BEGIN TASK INPUTS

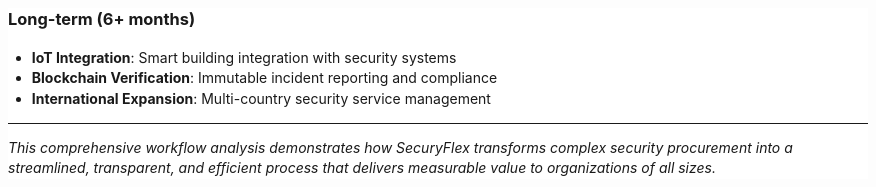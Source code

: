 ### Long-term (6+ months)
- **IoT Integration**: Smart building integration with security systems
- **Blockchain Verification**: Immutable incident reporting and compliance
- **International Expansion**: Multi-country security service management

---

*This comprehensive workflow analysis demonstrates how SecuryFlex transforms complex security procurement into a streamlined, transparent, and efficient process that delivers measurable value to organizations of all sizes.*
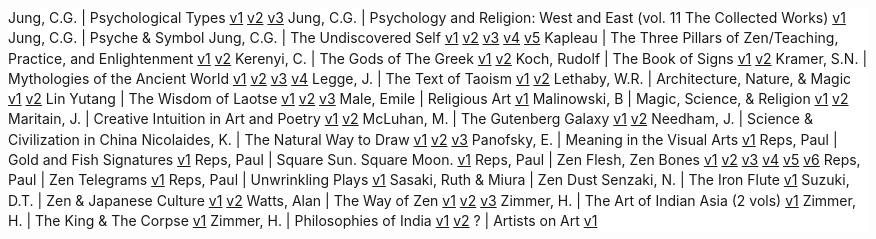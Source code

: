 Jung, C.G. | Psychological Types [v1](https://archive.org/details/in.ernet.dli.2015.61259) [v2](https://archive.org/details/Vol06PsychologicalTypes) [v3](https://archive.org/details/psychological_types)
Jung, C.G. | Psychology and Religion: West and East (vol. 11 The Collected Works) [v1](https://archive.org/details/collectedworksof11cgju)
Jung, C.G. | Psyche & Symbol
Jung, C.G. | The Undiscovered Self [v1](https://archive.org/details/TheUndiscoveredSelf) [v2](https://archive.org/details/undiscoveredself00jung_0) [v3](https://archive.org/details/undiscoveredself00jung) [v4](https://archive.org/details/JungCGUndiscoveredSelfTheRoutledge2002) [v5](https://archive.org/details/undiscoveredself00carl)
Kapleau | The Three Pillars of Zen/Teaching, Practice, and Enlightenment [v1](https://archive.org/details/threepillarsofze00kaplrich) [v2](https://archive.org/details/threepillarsofze00kapl)
Kerenyi, C. | The Gods of The Greek [v1](https://archive.org/details/in.gov.ignca.7346) [v2](https://archive.org/details/godsofgreeks00kerrich)
Koch, Rudolf | The Book of Signs [v1](https://archive.org/details/bookofsignswhich00koch) [v2](https://archive.org/details/bookofsigns00rudo)
Kramer, S.N. | Mythologies of the Ancient World [v1](https://archive.org/details/mythologiesofanc00kram) [v2](https://archive.org/details/mythologiesofa00kram) [v3](https://archive.org/details/Gordon1961CanaaniteMythology) [v4](https://archive.org/details/Guterbock1961HittiteMythology)
Legge, J. | The Text of Taoism [v1](https://archive.org/details/sacredbooksofchi00laozuoft) [v2](https://archive.org/details/in.ernet.dli.2015.179006)
Lethaby, W.R. | Architecture, Nature, & Magic [v1](https://archive.org/details/architecturemyst00leth) [v2](https://archive.org/details/cu31924008729349) 
Lin Yutang | The Wisdom of Laotse [v1](https://archive.org/details/in.ernet.dli.2015.189060) [v2](https://archive.org/details/wisdomoflaotse00laozrich) [v3]()
Male, Emile | Religious Art [v1](https://archive.org/details/religiousartfrom00ml)
Malinowski, B | Magic, Science, & Religion [v1](https://archive.org/details/magicsciencereli00mali) [v2](https://archive.org/details/magicsciencereli00malirich)
Maritain, J. | Creative Intuition in Art and Poetry [v1](https://archive.org/details/creativeintuitio00maririch) [v2](https://archive.org/details/creativeintuitio00mari) 
McLuhan, M. | The Gutenberg Galaxy [v1](https://archive.org/details/MarshallMcLuhanTheGutenbergGalaxyTheMakingOfTypographicMan1962) [v2](https://archive.org/details/isbn_9781442612693)
Needham, J. | Science & Civilization in China
Nicolaides, K. | The Natural Way to Draw [v1](https://archive.org/details/naturalwaydraw4100nico) [v2](https://archive.org/details/naturalwaytodraw1941nico) [v3](https://archive.org/details/naturalwaytodraw00nico)
Panofsky, E. | Meaning in the Visual Arts [v1](https://archive.org/details/meaninginvisuala00pano)
Reps, Paul | Gold and Fish Signatures [v1](https://archive.org/details/goldfishsignatur00paul)
Reps, Paul | Square Sun. Square Moon. [v1](https://archive.org/details/squaresunsquarem00paul)
Reps, Paul | Zen Flesh, Zen Bones [v1](https://archive.org/details/ZenFleshZenBones) [v2](https://archive.org/details/in.ernet.dli.2015.65565) [v3](https://archive.org/details/ZenFleshZenBonesPaulRepsAndNyogenSenzaki_201709) [v4](https://archive.org/details/ZenFleshZenBonesPaulRepsAndNyogenSenzaki) [v5](https://archive.org/details/zenfleshzenbones00paul) [v6](https://archive.org/details/zenfleshzenbones00reps)
Reps, Paul | Zen Telegrams [v1](https://archive.org/details/zentelegrams79pi00reps)
Reps, Paul | Unwrinkling Plays [v1](https://archive.org/details/unwrinklingplays00reps)
Sasaki, Ruth & Miura | Zen Dust
Senzaki, N. | The Iron Flute [v1](https://archive.org/details/ironflute100zenk00genr)
Suzuki, D.T. | Zen & Japanese Culture [v1](https://archive.org/details/zenjapanesecultu00suzu) [v2](https://archive.org/details/DaisetzT.SuzukiZenAndJapaneseCultureNewInPaperBollingenSeriesPrincetonUniversityPress2010)
Watts, Alan | The Way of Zen [v1](https://archive.org/details/isbn_9780679723011) [v2](https://archive.org/details/wayofzen00watt) [v3](https://archive.org/details/WattsAlanTheWisdomOfInsecurity_201905)
Zimmer, H. | The Art of Indian Asia (2 vols) [v1](https://archive.org/details/artofindianasiai00zimm)
Zimmer, H. | The King & The Corpse [v1](https://the-eye.eu/public/concen.org/Nonfiction.Ebook.Pack.Oct.2015-PHC/9780691017761.Princeton%20University%20Press.King%20and%20the%20Corpse_%20Tales%20of%20the%20Soul%27s%20Conquest%20of%20Evil%20.Heinrich%20Robert%20Zimmer.1948.pdf)
Zimmer, H. | Philosophies of India [v1](https://archive.org/details/philosophiesofin00zimm) [v2](https://archive.org/details/PhilosophiesOfIndiaByJosephCampbell)
? | Artists on Art [v1](https://archive.org/details/artistsonartfrom00gold)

END TASK INPUTS

- INSTRUCTIONS TO FOLLOW -
Please go line by line through the records above, copying each one that holds the string "Religion".

- COMPLETED EXERCISE -
Jung, C.G. | Psychology and Religion: West and East (vol. 11 The Collected Works) [v1](https://archive.org/details/collectedworksof11cgju)
Malinowski, B | Magic, Science, & Religion [v1](https://archive.org/details/magicsciencereli00mali) [v2](https://archive.org/details/magicsciencereli00malirich)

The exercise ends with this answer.